Stored data:
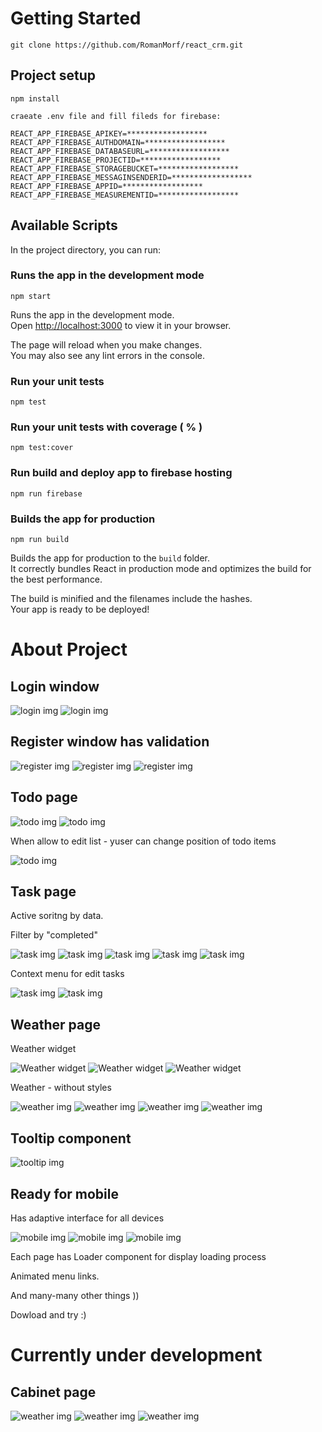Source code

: # Getting Started
```
git clone https://github.com/RomanMorf/react_crm.git
```

## Project setup
```
npm install
```

```
craeate .env file and fill fileds for firebase:

REACT_APP_FIREBASE_APIKEY=******************
REACT_APP_FIREBASE_AUTHDOMAIN=******************
REACT_APP_FIREBASE_DATABASEURL=******************
REACT_APP_FIREBASE_PROJECTID=******************
REACT_APP_FIREBASE_STORAGEBUCKET=******************
REACT_APP_FIREBASE_MESSAGINSENDERID=******************
REACT_APP_FIREBASE_APPID=******************
REACT_APP_FIREBASE_MEASUREMENTID=******************
```

## Available Scripts

In the project directory, you can run:

### Runs the app in the development mode
```
npm start
```

Runs the app in the development mode.\
Open [http://localhost:3000](http://localhost:3000) to view it in your browser.

The page will reload when you make changes.\
You may also see any lint errors in the console.


### Run your unit tests
```
npm test
```

### Run your unit tests with coverage ( % )
```
npm test:cover
```

### Run build and deploy app to firebase hosting
```
npm run firebase
```

### Builds the app for production
```
npm run build
```

Builds the app for production to the `build` folder.\
It correctly bundles React in production mode and optimizes the build for the best performance.

The build is minified and the filenames include the hashes.\
Your app is ready to be deployed!

# About Project

## Login window
<img src="https://github.com/RomanMorf/react_crm/blob/context-menu/blob/login-1.png?raw=true" alt="login img">
<img src="https://github.com/RomanMorf/react_crm/blob/context-menu/blob/login-2.png?raw=true" alt="login img">

## Register window has validation
<img src="https://github.com/RomanMorf/react_crm/blob/context-menu/blob/register-1.png?raw=true" alt="register img">
<img src="https://github.com/RomanMorf/react_crm/blob/context-menu/blob/register-2.png?raw=true" alt="register img">
<img src="https://github.com/RomanMorf/react_crm/blob/context-menu/blob/register-3.png?raw=true" alt="register img">

## Todo page
<img src="https://github.com/RomanMorf/react_crm/blob/context-menu/blob/todo-0.png?raw=true" alt="todo img">
<img src="https://github.com/RomanMorf/react_crm/blob/context-menu/blob/todo-1.png?raw=true" alt="todo img">
<p>When allow to edit list - yuser can change position of todo items</p>
<img src="https://github.com/RomanMorf/react_crm/blob/context-menu/blob/todo-2.png?raw=true" alt="todo img">

## Task page
<p>Active soritng by data.</p>
<p>Filter by "completed"</p>
<img src="https://github.com/RomanMorf/react_crm/blob/context-menu/blob/task-0.png?raw=true" alt="task img">
<img src="https://github.com/RomanMorf/react_crm/blob/context-menu/blob/task-1.png?raw=true" alt="task img">
<img src="https://github.com/RomanMorf/react_crm/blob/context-menu/blob/task-2.png?raw=true" alt="task img">
<img src="https://github.com/RomanMorf/react_crm/blob/context-menu/blob/task-3.png?raw=true" alt="task img">
<img src="https://github.com/RomanMorf/react_crm/blob/context-menu/blob/task-4.png?raw=true" alt="task img">
<p>Context menu for edit tasks</p>
<img src="https://github.com/RomanMorf/react_crm/blob/context-menu/blob/task-5.png?raw=true" alt="task img">
<img src="https://github.com/RomanMorf/react_crm/blob/context-menu/blob/task-6.png?raw=true" alt="task img">

## Weather page
<p>Weather widget</p>
<img src="https://github.com/RomanMorf/react_crm/blob/context-menu/blob/forecast_1.jpg?raw=true" alt="Weather widget">
<img src="https://github.com/RomanMorf/react_crm/blob/context-menu/blob/forecast_2.jpg?raw=true" alt="Weather widget">
<img src="https://github.com/RomanMorf/react_crm/blob/context-menu/blob/forecast_3.jpg?raw=true" alt="Weather widget">
<p>Weather - without styles</p>
<img src="https://github.com/RomanMorf/react_crm/blob/context-menu/blob/weather-1.png?raw=true" alt="weather img">
<img src="https://github.com/RomanMorf/react_crm/blob/context-menu/blob/weather-2.png?raw=true" alt="weather img">
<img src="https://github.com/RomanMorf/react_crm/blob/context-menu/blob/weather-3.png?raw=true" alt="weather img">
<img src="https://github.com/RomanMorf/react_crm/blob/context-menu/blob/weather-4.png?raw=true" alt="weather img">

## Tooltip component
<img src="https://github.com/RomanMorf/react_crm/blob/context-menu/blob/tooltip.png?raw=true" alt="tooltip img">

## Ready for mobile
<p>Has adaptive interface for all devices</p>
<img src="https://github.com/RomanMorf/react_crm/blob/context-menu/blob/mobile-0.png?raw=true" alt="mobile img">
<img src="https://github.com/RomanMorf/react_crm/blob/context-menu/blob/mobile-1.png?raw=true" alt="mobile img">
<img src="https://github.com/RomanMorf/react_crm/blob/context-menu/blob/mobile-2.png?raw=true" alt="mobile img">

<p>Each page has Loader component for display loading process</p>
<p>Animated menu links.</p>
<p>And many-many other things ))</p>
<p>Dowload and try :)</p>

# Currently under development


## Cabinet page
<img src="https://github.com/RomanMorf/react_crm/blob/context-menu/blob/cabinet-0.png?raw=true" alt="weather img">
<img src="https://github.com/RomanMorf/react_crm/blob/context-menu/blob/cabinet-1.png?raw=true" alt="weather img">
<img src="https://github.com/RomanMorf/react_crm/blob/context-menu/blob/cabinet-2.png?raw=true" alt="weather img">
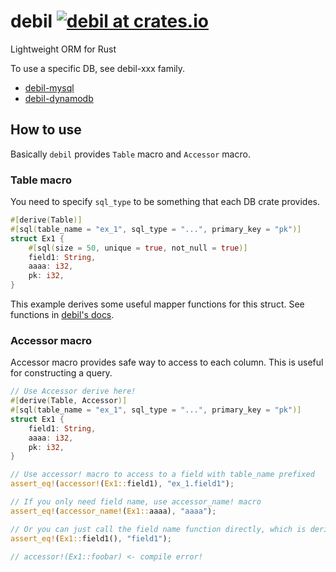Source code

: # debil [![debil at crates.io](https://img.shields.io/crates/v/debil.svg)](https://crates.io/crates/debil)

Lightweight ORM for Rust

To use a specific DB, see debil-xxx family.

- [debil-mysql](https://github.com/myuon/debil-mysql)
- [debil-dynamodb](https://github.com/myuon/debil-dynamodb)

## How to use

Basically `debil` provides `Table` macro and `Accessor` macro.

### Table macro

You need to specify `sql_type` to be something that each DB crate provides.

```rust
#[derive(Table)]
#[sql(table_name = "ex_1", sql_type = "...", primary_key = "pk")]
struct Ex1 {
    #[sql(size = 50, unique = true, not_null = true)]
    field1: String,
    aaaa: i32,
    pk: i32,
}
```

This example derives some useful mapper functions for this struct. See functions in [debil's docs](https://docs.rs/debil/).

### Accessor macro

Accessor macro provides safe way to access to each column. This is useful for constructing a query.

```rust
// Use Accessor derive here!
#[derive(Table, Accessor)]
#[sql(table_name = "ex_1", sql_type = "...", primary_key = "pk")]
struct Ex1 {
    field1: String,
    aaaa: i32,
    pk: i32,
}

// Use accessor! macro to access to a field with table_name prefixed
assert_eq!(accessor!(Ex1::field1), "ex_1.field1");

// If you only need field name, use accessor_name! macro
assert_eq!(accessor_name!(Ex1::aaaa), "aaaa");

// Or you can just call the field name function directly, which is derived by Accessor derive
assert_eq!(Ex1::field1(), "field1");

// accessor!(Ex1::foobar) <- compile error!
```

TASK GOAL: Both end lines included, restate word for word the lines above from the line with "In the project" to the line with "## Register window has validation", and nothing else.

SOLUTION TO THE EXERCISE:
In the project directory, you can run:

### Runs the app in the development mode
```
npm start
```

Runs the app in the development mode.\
Open [http://localhost:3000](http://localhost:3000) to view it in your browser.

The page will reload when you make changes.\
You may also see any lint errors in the console.


### Run your unit tests
```
npm test
```

### Run your unit tests with coverage ( % )
```
npm test:cover
```

### Run build and deploy app to firebase hosting
```
npm run firebase
```

### Builds the app for production
```
npm run build
```

Builds the app for production to the `build` folder.\
It correctly bundles React in production mode and optimizes the build for the best performance.

The build is minified and the filenames include the hashes.\
Your app is ready to be deployed!

# About Project

## Login window
<img src="https://github.com/RomanMorf/react_crm/blob/context-menu/blob/login-1.png?raw=true" alt="login img">
<img src="https://github.com/RomanMorf/react_crm/blob/context-menu/blob/login-2.png?raw=true" alt="login img">

## Register window has validation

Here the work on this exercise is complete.